EXERCISE DETAILS =
What you need to produce is the complete listing, repeated exactly.

INFORMATION GIVEN =

§

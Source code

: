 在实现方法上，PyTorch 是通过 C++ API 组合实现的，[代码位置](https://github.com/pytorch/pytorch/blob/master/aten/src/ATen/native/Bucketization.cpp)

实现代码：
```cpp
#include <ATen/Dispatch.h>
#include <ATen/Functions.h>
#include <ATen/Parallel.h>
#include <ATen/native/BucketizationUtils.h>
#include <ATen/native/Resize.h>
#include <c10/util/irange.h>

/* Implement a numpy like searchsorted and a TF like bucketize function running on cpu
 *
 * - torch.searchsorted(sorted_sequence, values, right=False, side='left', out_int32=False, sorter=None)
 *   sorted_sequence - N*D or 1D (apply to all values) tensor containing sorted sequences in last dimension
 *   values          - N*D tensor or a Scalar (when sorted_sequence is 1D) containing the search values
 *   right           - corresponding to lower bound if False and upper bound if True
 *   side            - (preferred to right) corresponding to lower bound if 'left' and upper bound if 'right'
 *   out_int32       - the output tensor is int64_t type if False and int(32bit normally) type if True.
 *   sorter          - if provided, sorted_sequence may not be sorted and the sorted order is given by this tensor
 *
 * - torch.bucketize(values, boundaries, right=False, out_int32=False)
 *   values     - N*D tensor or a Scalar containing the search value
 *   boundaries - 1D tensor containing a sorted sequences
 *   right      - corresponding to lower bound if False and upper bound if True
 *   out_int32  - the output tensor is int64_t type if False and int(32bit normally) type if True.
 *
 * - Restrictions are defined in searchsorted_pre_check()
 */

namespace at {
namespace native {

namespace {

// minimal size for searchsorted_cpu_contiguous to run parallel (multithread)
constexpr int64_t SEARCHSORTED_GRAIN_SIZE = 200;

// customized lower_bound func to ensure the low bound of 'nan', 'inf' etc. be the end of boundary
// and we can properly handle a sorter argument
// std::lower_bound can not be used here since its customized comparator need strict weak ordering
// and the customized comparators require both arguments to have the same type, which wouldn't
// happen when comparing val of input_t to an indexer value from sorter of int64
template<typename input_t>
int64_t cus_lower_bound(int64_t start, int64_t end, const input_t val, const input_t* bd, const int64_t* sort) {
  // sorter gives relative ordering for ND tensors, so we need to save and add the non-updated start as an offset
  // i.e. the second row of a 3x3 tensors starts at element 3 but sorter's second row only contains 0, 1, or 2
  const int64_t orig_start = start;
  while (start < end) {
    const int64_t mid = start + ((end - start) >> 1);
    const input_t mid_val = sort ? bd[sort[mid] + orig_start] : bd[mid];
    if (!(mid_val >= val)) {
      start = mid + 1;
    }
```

§

SOLUTION FOR THIS EXERCISE =
Source code

: 在实现方法上，PyTorch 是通过 C++ API 组合实现的，[代码位置](https://github.com/pytorch/pytorch/blob/master/aten/src/ATen/native/Bucketization.cpp)

实现代码：
```cpp
#include <ATen/Dispatch.h>
#include <ATen/Functions.h>
#include <ATen/Parallel.h>
#include <ATen/native/BucketizationUtils.h>
#include <ATen/native/Resize.h>
#include <c10/util/irange.h>

/* Implement a numpy like searchsorted and a TF like bucketize function running on cpu
 *
 * - torch.searchsorted(sorted_sequence, values, right=False, side='left', out_int32=False, sorter=None)
 *   sorted_sequence - N*D or 1D (apply to all values) tensor containing sorted sequences in last dimension
 *   values          - N*D tensor or a Scalar (when sorted_sequence is 1D) containing the search values
 *   right           - corresponding to lower bound if False and upper bound if True
 *   side            - (preferred to right) corresponding to lower bound if 'left' and upper bound if 'right'
 *   out_int32       - the output tensor is int64_t type if False and int(32bit normally) type if True.
 *   sorter          - if provided, sorted_sequence may not be sorted and the sorted order is given by this tensor
 *
 * - torch.bucketize(values, boundaries, right=False, out_int32=False)
 *   values     - N*D tensor or a Scalar containing the search value
 *   boundaries - 1D tensor containing a sorted sequences
 *   right      - corresponding to lower bound if False and upper bound if True
 *   out_int32  - the output tensor is int64_t type if False and int(32bit normally) type if True.
 *
 * - Restrictions are defined in searchsorted_pre_check()
 */

namespace at {
namespace native {

namespace {

// minimal size for searchsorted_cpu_contiguous to run parallel (multithread)
constexpr int64_t SEARCHSORTED_GRAIN_SIZE = 200;

// customized lower_bound func to ensure the low bound of 'nan', 'inf' etc. be the end of boundary
// and we can properly handle a sorter argument
// std::lower_bound can not be used here since its customized comparator need strict weak ordering
// and the customized comparators require both arguments to have the same type, which wouldn't
// happen when comparing val of input_t to an indexer value from sorter of int64
template<typename input_t>
int64_t cus_lower_bound(int64_t start, int64_t end, const input_t val, const input_t* bd, const int64_t* sort) {
  // sorter gives relative ordering for ND tensors, so we need to save and add the non-updated start as an offset
  // i.e. the second row of a 3x3 tensors starts at element 3 but sorter's second row only contains 0, 1, or 2
  const int64_t orig_start = start;
  while (start < end) {
    const int64_t mid = start + ((end - start) >> 1);
    const input_t mid_val = sort ? bd[sort[mid] + orig_start] : bd[mid];
    if (!(mid_val >= val)) {
      start = mid + 1;
    }
```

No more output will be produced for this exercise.